(Collected data)
= Beginning of Section =
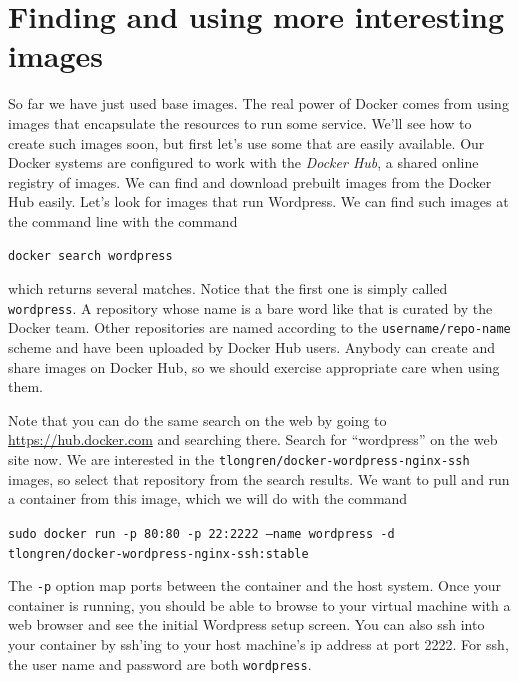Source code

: \documentclass{article}
\begin{document}
\section{Finding and using more interesting images}
So far we have just used base images.  The real power of Docker comes from using images that encapsulate the resources to run some service.  We'll see how to create such images soon, but first let's use some that are easily available.  Our Docker systems are configured to work with the \emph{Docker Hub}, a shared online registry of images.  We can find and download prebuilt images from the Docker Hub easily.  Let's look for images that run Wordpress.  We can find such images at the command line with the command

\texttt{docker search wordpress}

which returns several matches.  Notice that the first one is simply called \texttt{wordpress}.  A repository whose name is a bare word like that is curated by the Docker team.  Other repositories are named according to the \texttt{username/repo-name} scheme and have been uploaded by Docker Hub users. Anybody can create and share images on Docker Hub, so we should exercise appropriate care when using them.

Note that you can do the same search on the web by going to \url{https://hub.docker.com} and searching there.  Search for ``wordpress'' on the web site now.  We are interested in the \texttt{tlongren/docker-wordpress-nginx-ssh} images, so select that repository from the search results.  We want to pull and run a container from this image, which we will do with the command

\texttt{sudo docker run -p 80:80 -p 22:2222 --name wordpress -d tlongren/docker-wordpress-nginx-ssh:stable}

The \texttt{-p} option map ports between the container and the host system. Once your container is running, you should be able to browse to your virtual machine with a web browser and see the initial Wordpress setup screen.  You can also ssh into your container by ssh'ing to your host machine's ip address at port 2222.  For ssh, the user name and password are both \texttt{wordpress}.
\end{document}
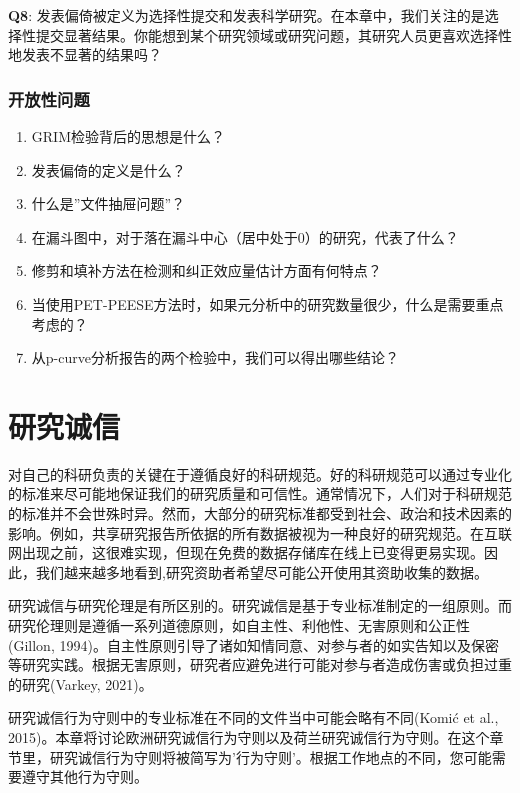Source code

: \documentclass[
  letterpaper,
  DIV=11,
  numbers=noendperiod]{scrreprt}
\begin{document}
\textbf{Q8}:
发表偏倚被定义为选择性提交和发表科学研究。在本章中，我们关注的是选择性提交显著结果。你能想到某个研究领域或研究问题，其研究人员更喜欢选择性地发表不显著的结果吗？

\hypertarget{ux5f00ux653eux6027ux95eeux9898-3}{%
\subsection{开放性问题}\label{ux5f00ux653eux6027ux95eeux9898-3}}

\begin{enumerate}
\def\labelenumi{\arabic{enumi}.}
\item
  GRIM检验背后的思想是什么？
\item
  发表偏倚的定义是什么？
\item
  什么是''文件抽屉问题''？
\item
  在漏斗图中，对于落在漏斗中心（居中处于0）的研究，代表了什么？
\item
  修剪和填补方法在检测和纠正效应量估计方面有何特点？
\item
  当使用PET-PEESE方法时，如果元分析中的研究数量很少，什么是需要重点考虑的？
\item
  从p-curve分析报告的两个检验中，我们可以得出哪些结论？
\end{enumerate}


\hypertarget{sec-integrity}{%
\chapter{研究诚信}\label{sec-integrity}}

对自己的科研负责的关键在于遵循良好的科研规范。好的科研规范可以通过专业化的标准来尽可能地保证我们的研究质量和可信性。通常情况下，人们对于科研规范的标准并不会世殊时异。然而，大部分的研究标准都受到社会、政治和技术因素的影响。例如，共享研究报告所依据的所有数据被视为一种良好的研究规范。在互联网出现之前，这很难实现，但现在免费的数据存储库在线上已变得更易实现。因此，我们越来越多地看到,研究资助者希望尽可能公开使用其资助收集的数据。

研究诚信与研究伦理是有所区别的。研究诚信是基于专业标准制定的一组原则。而研究伦理则是遵循一系列道德原则，如自主性、利他性、无害原则和公正性(Gillon,
1994)。自主性原则引导了诸如知情同意、对参与者的如实告知以及保密等研究实践。根据无害原则，研究者应避免进行可能对参与者造成伤害或负担过重的研究(Varkey,
2021)。

研究诚信行为守则中的专业标准在不同的文件当中可能会略有不同(Komić et al.,
2015)。本章将讨论欧洲研究诚信行为守则以及荷兰研究诚信行为守则。在这个章节里，研究诚信行为守则将被简写为'行为守则'。根据工作地点的不同，您可能需要遵守其他行为守则。
\end{document}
= End of Section =
#### [YOUR ASSIGNMENT]
Whenever a line of the data holds the string "hypertarget", pick that line out.

#### [ANSWER SPACE]
\hypertarget{ux5f00ux653eux6027ux95eeux9898-3}{%
\hypertarget{sec-integrity}{%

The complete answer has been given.